Un guardián de aspecto fuerte, con un rostro rechoncho y sonriente y ataviado con gastadas ropas color caqui, salió de la caseta del portero e hizo el saludo militar. Abrió la puerta del coche, y con un gesto le indicó a Bond que lo siguiera. Echó a andar delante, pasando por la caseta y a través de una puerta, hasta un pequeño patio donde había parterres cubiertos de grava pulcramente alineados. En el centro se alzaba un nudoso eucalipto a cuyos pies picoteaban dos palomas torcaces. El ruido de la ciudad era allí un retumbar lejano; el lugar estaba en calma y silencioso.

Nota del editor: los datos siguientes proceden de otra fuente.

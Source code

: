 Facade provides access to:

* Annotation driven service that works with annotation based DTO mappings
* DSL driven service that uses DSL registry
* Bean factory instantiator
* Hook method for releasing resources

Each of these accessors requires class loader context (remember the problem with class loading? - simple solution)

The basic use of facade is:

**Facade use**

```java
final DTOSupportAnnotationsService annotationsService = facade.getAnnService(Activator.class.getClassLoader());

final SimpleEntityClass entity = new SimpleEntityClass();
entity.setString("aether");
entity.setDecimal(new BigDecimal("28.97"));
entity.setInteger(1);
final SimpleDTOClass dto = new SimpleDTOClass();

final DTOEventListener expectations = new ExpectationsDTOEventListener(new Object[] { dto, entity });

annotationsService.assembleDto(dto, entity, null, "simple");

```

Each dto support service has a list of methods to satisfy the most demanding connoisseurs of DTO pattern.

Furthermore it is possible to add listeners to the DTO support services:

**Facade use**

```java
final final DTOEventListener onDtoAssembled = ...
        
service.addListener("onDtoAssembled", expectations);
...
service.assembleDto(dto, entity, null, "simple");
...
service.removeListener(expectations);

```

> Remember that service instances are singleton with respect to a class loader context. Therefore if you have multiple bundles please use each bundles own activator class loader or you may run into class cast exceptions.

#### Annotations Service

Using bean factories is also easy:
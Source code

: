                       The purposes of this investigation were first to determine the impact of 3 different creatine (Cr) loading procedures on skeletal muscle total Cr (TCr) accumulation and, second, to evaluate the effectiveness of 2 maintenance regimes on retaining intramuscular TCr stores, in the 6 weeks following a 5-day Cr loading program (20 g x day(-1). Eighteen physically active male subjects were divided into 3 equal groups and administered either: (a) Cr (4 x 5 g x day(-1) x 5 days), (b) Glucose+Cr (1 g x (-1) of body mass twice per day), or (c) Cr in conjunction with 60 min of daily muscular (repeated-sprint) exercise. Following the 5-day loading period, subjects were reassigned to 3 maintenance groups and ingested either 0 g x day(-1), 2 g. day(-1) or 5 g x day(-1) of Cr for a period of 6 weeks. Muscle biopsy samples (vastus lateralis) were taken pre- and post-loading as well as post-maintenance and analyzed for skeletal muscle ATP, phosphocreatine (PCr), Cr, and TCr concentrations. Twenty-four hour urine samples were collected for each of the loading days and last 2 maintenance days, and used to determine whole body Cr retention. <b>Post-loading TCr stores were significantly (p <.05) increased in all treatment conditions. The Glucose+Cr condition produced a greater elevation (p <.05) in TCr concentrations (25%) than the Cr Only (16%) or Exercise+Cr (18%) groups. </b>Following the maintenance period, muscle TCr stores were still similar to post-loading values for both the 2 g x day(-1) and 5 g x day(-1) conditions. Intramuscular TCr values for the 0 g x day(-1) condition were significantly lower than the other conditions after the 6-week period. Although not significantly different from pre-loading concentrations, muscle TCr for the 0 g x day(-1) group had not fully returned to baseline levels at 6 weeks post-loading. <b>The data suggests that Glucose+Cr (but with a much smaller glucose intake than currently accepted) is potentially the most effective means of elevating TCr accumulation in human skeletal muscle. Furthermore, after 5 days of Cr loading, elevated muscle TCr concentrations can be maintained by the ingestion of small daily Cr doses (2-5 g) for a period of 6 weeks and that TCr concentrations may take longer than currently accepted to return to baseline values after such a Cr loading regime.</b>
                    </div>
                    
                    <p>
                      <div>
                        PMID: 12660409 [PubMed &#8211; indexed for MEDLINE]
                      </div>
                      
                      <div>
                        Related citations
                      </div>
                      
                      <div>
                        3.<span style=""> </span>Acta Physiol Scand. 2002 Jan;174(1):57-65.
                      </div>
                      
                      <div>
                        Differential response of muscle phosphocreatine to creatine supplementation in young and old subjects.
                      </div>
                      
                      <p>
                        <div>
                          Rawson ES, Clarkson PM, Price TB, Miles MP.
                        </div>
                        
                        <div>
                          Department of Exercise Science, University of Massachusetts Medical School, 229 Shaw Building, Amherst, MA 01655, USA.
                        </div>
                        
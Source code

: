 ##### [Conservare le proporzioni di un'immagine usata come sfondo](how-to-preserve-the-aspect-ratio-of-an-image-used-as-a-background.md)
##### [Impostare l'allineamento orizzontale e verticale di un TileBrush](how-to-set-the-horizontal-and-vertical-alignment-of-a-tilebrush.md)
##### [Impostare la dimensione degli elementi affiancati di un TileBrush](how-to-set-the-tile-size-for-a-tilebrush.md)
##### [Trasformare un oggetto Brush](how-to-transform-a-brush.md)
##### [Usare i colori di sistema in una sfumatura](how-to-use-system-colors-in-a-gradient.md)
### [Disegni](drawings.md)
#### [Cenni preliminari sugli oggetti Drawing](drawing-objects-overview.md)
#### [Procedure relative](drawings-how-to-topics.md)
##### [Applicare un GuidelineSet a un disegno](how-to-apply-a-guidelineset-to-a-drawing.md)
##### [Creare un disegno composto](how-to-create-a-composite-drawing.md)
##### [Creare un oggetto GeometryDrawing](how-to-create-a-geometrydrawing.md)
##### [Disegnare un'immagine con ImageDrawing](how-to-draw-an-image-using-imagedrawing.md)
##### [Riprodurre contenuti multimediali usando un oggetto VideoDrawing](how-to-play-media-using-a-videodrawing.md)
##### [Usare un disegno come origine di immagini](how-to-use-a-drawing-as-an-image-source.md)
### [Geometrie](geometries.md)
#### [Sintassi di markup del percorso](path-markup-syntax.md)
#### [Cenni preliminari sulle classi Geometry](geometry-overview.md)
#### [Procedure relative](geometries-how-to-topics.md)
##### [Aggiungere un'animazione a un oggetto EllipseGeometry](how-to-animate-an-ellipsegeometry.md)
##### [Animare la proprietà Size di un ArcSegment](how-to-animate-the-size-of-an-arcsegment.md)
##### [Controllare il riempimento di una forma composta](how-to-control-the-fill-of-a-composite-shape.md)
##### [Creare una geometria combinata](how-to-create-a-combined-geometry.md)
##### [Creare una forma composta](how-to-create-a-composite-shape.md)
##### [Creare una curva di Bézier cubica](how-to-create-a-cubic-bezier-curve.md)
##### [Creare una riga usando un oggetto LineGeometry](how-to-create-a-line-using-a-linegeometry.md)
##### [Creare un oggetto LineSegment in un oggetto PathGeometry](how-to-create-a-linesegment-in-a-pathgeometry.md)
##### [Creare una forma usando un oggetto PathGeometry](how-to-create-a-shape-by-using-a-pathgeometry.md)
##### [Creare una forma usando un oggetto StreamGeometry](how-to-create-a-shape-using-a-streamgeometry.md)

Avanzaron por la grava y pasaron por otra puerta pequeña, y Bond se encontró en el extremo de un gran almacén que tenía altas ventanas circulares desde las cuales descendían polvorientas columnas oblicuas de sol sobre un espectáculo de bultos y fardos de mercancías. En el lugar reinaba un olor a humedad mezclado con especias y café y, al avanzar Bond siguiendo al guardia por el pasillo central, percibió una repentina oleada de fuerte aroma a menta.